*Work request*: In the data below, find the lines containing "referred" and say how many there are, nothing more.

*Entries supplied*:

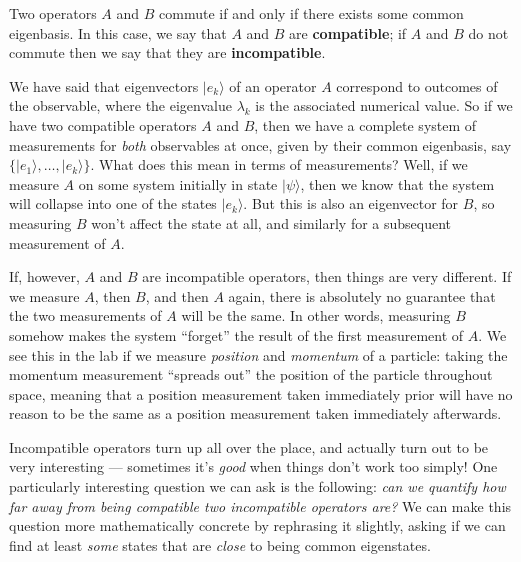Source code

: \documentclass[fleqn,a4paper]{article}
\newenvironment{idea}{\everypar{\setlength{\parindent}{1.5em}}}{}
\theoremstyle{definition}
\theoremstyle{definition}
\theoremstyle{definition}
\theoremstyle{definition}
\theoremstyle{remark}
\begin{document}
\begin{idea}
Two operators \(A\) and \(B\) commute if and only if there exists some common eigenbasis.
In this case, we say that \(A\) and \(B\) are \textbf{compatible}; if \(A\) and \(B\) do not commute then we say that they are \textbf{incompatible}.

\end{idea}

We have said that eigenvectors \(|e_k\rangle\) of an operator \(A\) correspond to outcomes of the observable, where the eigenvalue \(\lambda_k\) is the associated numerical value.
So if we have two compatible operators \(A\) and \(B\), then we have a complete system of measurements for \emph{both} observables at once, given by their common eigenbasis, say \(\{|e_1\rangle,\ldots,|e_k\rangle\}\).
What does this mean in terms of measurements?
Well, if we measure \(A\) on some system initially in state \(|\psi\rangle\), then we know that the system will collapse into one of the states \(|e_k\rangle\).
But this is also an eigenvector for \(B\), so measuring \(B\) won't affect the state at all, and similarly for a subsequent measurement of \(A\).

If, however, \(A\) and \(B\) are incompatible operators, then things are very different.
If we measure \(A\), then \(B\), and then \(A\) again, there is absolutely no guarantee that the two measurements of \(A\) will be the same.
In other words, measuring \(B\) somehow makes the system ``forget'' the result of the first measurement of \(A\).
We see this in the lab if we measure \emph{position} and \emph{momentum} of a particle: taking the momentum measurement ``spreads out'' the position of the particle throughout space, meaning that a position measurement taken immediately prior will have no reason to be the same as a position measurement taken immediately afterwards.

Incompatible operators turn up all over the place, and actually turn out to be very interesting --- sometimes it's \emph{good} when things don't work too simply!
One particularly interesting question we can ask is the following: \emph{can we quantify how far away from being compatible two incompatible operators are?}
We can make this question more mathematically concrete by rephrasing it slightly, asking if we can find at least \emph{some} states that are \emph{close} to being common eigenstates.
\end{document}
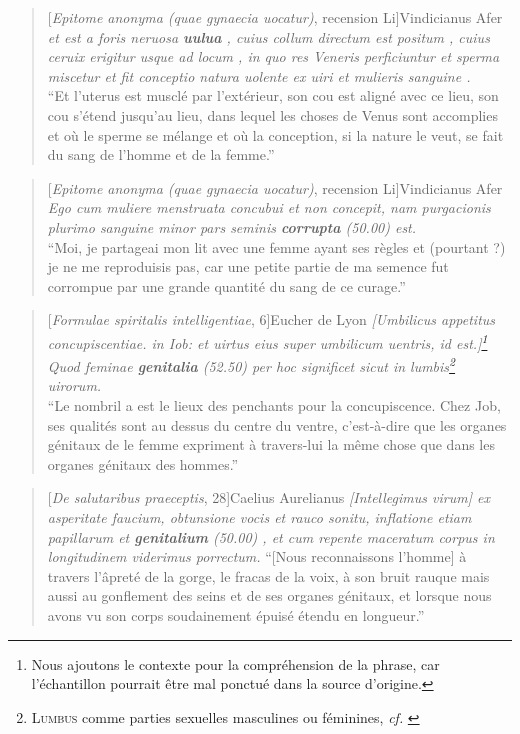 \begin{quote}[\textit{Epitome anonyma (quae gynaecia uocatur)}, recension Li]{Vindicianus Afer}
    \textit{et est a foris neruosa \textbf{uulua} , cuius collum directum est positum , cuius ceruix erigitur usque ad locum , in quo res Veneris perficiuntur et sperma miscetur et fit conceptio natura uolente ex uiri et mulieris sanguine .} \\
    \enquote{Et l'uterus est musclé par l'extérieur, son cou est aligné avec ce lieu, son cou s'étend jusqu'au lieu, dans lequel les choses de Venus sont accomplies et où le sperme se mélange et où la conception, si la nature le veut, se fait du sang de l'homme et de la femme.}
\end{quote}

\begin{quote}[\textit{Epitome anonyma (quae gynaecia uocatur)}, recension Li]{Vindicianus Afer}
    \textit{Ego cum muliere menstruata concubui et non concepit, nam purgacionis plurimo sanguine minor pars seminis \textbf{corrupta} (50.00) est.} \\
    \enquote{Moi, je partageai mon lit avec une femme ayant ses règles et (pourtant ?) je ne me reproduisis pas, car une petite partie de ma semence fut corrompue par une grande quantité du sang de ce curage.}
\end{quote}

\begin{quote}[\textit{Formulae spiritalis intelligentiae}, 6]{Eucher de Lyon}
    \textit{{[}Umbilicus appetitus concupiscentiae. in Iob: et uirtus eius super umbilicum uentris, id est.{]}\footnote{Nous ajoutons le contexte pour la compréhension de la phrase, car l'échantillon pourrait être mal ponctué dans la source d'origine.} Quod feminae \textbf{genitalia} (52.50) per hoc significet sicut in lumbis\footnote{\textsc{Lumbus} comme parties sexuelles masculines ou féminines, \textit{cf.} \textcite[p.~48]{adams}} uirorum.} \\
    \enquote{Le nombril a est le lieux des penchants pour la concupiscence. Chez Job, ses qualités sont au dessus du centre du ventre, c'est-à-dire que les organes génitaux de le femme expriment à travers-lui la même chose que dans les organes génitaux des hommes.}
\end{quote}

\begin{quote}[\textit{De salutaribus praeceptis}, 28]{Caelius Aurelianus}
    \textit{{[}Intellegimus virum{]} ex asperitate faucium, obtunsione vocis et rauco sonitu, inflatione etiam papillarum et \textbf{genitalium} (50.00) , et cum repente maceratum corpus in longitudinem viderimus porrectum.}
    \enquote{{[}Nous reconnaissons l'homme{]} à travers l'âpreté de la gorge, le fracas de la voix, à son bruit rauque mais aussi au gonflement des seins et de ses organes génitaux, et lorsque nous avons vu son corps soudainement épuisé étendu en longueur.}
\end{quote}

* * *

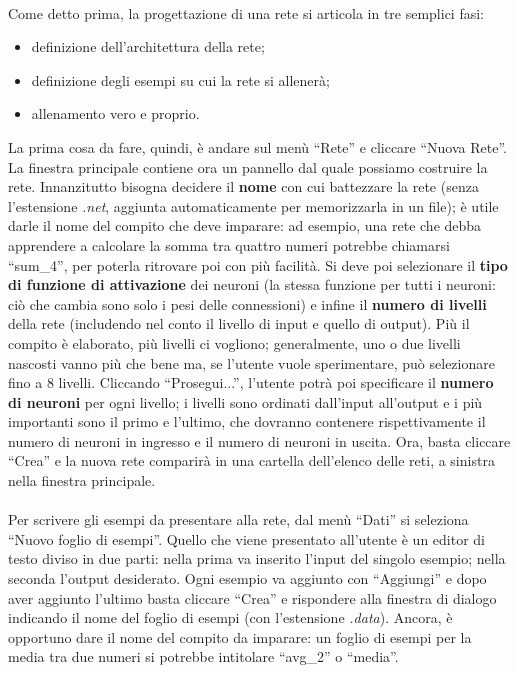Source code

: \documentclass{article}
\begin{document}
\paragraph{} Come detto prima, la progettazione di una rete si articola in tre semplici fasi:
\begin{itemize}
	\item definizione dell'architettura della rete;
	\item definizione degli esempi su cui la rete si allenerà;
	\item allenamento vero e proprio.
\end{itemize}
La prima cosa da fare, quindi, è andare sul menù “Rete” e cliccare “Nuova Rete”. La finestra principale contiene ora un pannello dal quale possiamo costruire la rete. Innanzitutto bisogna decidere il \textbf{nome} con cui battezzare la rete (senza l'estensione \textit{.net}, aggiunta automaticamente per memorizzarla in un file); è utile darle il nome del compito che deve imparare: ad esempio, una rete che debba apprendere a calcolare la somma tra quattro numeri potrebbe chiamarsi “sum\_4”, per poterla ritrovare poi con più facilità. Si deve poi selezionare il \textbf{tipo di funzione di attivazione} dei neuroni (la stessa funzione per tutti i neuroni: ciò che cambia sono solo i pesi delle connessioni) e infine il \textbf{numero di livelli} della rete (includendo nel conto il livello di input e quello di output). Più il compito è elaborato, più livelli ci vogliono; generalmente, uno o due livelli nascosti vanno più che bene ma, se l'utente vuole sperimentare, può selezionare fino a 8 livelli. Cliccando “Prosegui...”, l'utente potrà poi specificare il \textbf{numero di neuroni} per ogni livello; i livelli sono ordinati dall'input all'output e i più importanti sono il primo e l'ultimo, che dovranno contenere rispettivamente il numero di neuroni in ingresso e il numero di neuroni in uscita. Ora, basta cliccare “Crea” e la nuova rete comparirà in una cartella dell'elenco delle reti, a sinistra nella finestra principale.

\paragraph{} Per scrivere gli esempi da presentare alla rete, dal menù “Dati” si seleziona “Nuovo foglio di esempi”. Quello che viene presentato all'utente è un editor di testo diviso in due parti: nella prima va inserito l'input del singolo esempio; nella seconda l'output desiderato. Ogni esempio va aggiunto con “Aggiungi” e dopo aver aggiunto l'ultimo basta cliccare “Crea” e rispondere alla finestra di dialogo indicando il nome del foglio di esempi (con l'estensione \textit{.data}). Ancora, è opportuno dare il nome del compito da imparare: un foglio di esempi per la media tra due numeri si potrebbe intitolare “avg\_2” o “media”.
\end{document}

---

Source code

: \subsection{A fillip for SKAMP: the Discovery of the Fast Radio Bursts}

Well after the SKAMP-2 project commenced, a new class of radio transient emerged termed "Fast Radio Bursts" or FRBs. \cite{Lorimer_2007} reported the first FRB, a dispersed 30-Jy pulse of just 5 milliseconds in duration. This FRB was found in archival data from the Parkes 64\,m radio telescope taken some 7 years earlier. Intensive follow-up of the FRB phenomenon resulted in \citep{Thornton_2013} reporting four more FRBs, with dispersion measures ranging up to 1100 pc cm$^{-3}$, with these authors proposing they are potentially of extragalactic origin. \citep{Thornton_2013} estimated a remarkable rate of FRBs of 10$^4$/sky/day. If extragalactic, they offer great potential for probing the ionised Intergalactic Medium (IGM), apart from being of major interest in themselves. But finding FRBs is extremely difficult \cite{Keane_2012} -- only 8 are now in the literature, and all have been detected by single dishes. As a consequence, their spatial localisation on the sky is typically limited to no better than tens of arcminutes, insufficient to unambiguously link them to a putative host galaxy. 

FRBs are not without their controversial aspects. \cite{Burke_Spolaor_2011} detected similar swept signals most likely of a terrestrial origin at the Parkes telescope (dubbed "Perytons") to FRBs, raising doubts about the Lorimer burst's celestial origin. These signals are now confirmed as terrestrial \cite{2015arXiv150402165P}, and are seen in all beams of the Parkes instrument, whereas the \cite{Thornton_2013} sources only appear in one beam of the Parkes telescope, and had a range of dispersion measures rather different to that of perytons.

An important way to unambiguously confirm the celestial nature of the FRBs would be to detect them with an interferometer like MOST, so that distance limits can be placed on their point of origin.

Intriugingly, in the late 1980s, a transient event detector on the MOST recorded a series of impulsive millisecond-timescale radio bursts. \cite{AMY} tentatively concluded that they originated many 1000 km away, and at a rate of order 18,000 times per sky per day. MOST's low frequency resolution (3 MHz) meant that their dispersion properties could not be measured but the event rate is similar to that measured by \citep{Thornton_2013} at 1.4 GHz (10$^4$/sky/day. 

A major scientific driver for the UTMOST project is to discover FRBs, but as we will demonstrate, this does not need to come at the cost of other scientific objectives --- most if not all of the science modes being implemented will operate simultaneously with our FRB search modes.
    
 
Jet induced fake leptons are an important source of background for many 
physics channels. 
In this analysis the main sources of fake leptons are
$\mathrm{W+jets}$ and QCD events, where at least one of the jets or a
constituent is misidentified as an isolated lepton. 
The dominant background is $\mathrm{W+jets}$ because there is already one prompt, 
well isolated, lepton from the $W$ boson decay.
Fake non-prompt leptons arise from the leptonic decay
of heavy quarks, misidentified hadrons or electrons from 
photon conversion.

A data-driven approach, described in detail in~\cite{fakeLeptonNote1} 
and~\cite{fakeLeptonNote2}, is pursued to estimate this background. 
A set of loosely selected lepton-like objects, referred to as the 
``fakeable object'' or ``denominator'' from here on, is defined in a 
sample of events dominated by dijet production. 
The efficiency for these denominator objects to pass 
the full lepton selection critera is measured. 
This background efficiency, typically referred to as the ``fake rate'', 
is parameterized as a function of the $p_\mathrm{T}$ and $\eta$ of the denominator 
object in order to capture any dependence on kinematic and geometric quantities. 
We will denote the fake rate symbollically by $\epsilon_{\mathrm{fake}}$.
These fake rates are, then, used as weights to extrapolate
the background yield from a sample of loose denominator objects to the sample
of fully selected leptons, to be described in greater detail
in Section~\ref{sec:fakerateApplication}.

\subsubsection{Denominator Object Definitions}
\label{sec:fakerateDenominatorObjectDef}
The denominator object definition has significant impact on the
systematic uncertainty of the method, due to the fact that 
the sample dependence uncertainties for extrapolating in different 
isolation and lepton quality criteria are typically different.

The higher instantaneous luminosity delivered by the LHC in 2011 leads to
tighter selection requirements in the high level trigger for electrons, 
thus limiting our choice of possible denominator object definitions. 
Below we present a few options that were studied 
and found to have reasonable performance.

*Task answer*: 2